Would you filter the listing below so that only lines with the word "recursos" remain?

Provided data:
◇ ◇ ◇ ◇ ◇
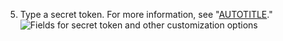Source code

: 5. Type a secret token. For more information, see "[AUTOTITLE](/webhooks-and-events/webhooks/securing-your-webhooks#securing-your-secret-token)."
  ![Fields for secret token and other customization options](/assets/images/help/sponsors/webhook-secret-token.png)
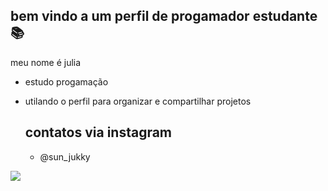 ## bem vindo a um perfil de progamador estudante 📚

meu nome é julia

- estudo progamação
- utilando o perfil para organizar e compartilhar projetos

  ## contatos via instagram

  - @sun_jukky

 ![](https://media1.tenor.com/m/w3APLkMuTX0AAAAC/computer-work.gif)
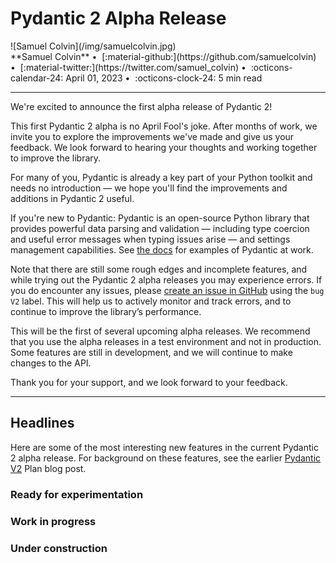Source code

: # Pydantic 2 Alpha Release

<aside class="blog" markdown>
![Samuel Colvin](/img/samuelcolvin.jpg)
<div markdown>
  **Samuel Colvin** &bull;&nbsp;
  [:material-github:](https://github.com/samuelcolvin) &bull;&nbsp;
  [:material-twitter:](https://twitter.com/samuel_colvin) &bull;&nbsp;
  :octicons-calendar-24: April 01, 2023 &bull;&nbsp;
  :octicons-clock-24: 5 min read
</div>
</aside>

---

We're excited to announce the first alpha release of Pydantic 2!

This first Pydantic 2 alpha is no April Fool's joke. After months of work, we invite you to explore the improvements we've made and give us your feedback. We look forward to hearing your thoughts and working together to improve the library.

For many of you, Pydantic is already a key part of your Python toolkit and needs no introduction &mdash; we hope you'll find the improvements and additions in Pydantic 2 useful.

If you're new to Pydantic: Pydantic is an open-source Python library that provides powerful data parsing and validation &mdash; including type coercion and useful error messages when typing issues arise &mdash; and settings management capabilities. See [the docs](/) for examples of Pydantic at work.

Note that there are still some rough edges and incomplete features, and while trying out the Pydantic 2 alpha releases you may experience errors. If you do encounter any issues, please [create an issue in GitHub](https://github.com/pydantic/pydantic/issues) using the `bug V2` label. This will help us to actively monitor and track errors, and to continue to improve the library’s performance.

This will be the first of several upcoming alpha releases. We recommend that you use the alpha releases in a test environment and not in production. Some features are still in development, and we will continue to make changes to the API.

Thank you for your support, and we look forward to your feedback.

---

## Headlines

Here are some of the most interesting new features in the current Pydantic 2 alpha release. For background on these features, see the earlier [Pydantic V2](/blog/pydantic-v2/) Plan blog post.

### Ready for experimentation

### Work in progress

### Under construction
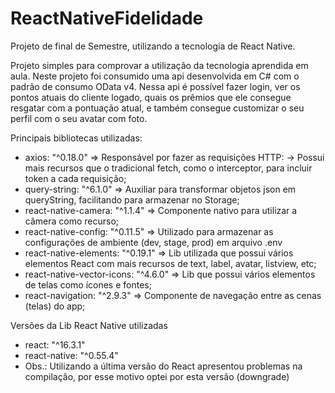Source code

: # ReactNativeFidelidade

Projeto de final de Semestre, utilizando a tecnologia de React Native.

Projeto simples para comprovar a utilização da tecnologia aprendida em aula.
Neste projeto foi consumido uma api desenvolvida em C# com o padrão de consumo OData v4.
Nessa api é possível fazer login, ver os pontos atuais do cliente logado, quais os prêmios que ele consegue resgatar com a pontuação atual, e também consegue customizar o seu perfil com o seu avatar com foto.

Principais bibliotecas utilizadas:
* axios: "^0.18.0" => Responsável por fazer as requisições HTTP:
  -> Possui mais recursos que o tradicional fetch, como o interceptor, para incluir token a cada requisição;
* query-string: "^6.1.0" => Auxiliar para transformar objetos json em queryString, facilitando para armazenar no Storage;
* react-native-camera: "^1.1.4" => Componente nativo para utilizar a câmera como recurso;
* react-native-config: "^0.11.5" => Utilizado para armazenar as configurações de ambiente (dev, stage, prod) em arquivo .env
* react-native-elements: "^0.19.1" => Lib utilizada que possui vários elementos React com mais recursos de text, label, avatar, listview, etc;
* react-native-vector-icons: "^4.6.0" => Lib que possui vários elementos de telas como ícones e fontes;
* react-navigation: "^2.9.3" => Componente de navegação entre as cenas (telas) do app;


Versões da Lib React Native utilizadas
* react: "^16.3.1"
* react-native: "^0.55.4"
* Obs.: Utilizando a última versão do React apresentou problemas na compilação, por esse motivo optei por esta versão (downgrade)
◇ ◇ ◇ ◇ ◇
Written answer:
  -> Possui mais recursos que o tradicional fetch, como o interceptor, para incluir token a cada requisição;
* react-native-elements: "^0.19.1" => Lib utilizada que possui vários elementos React com mais recursos de text, label, avatar, listview, etc;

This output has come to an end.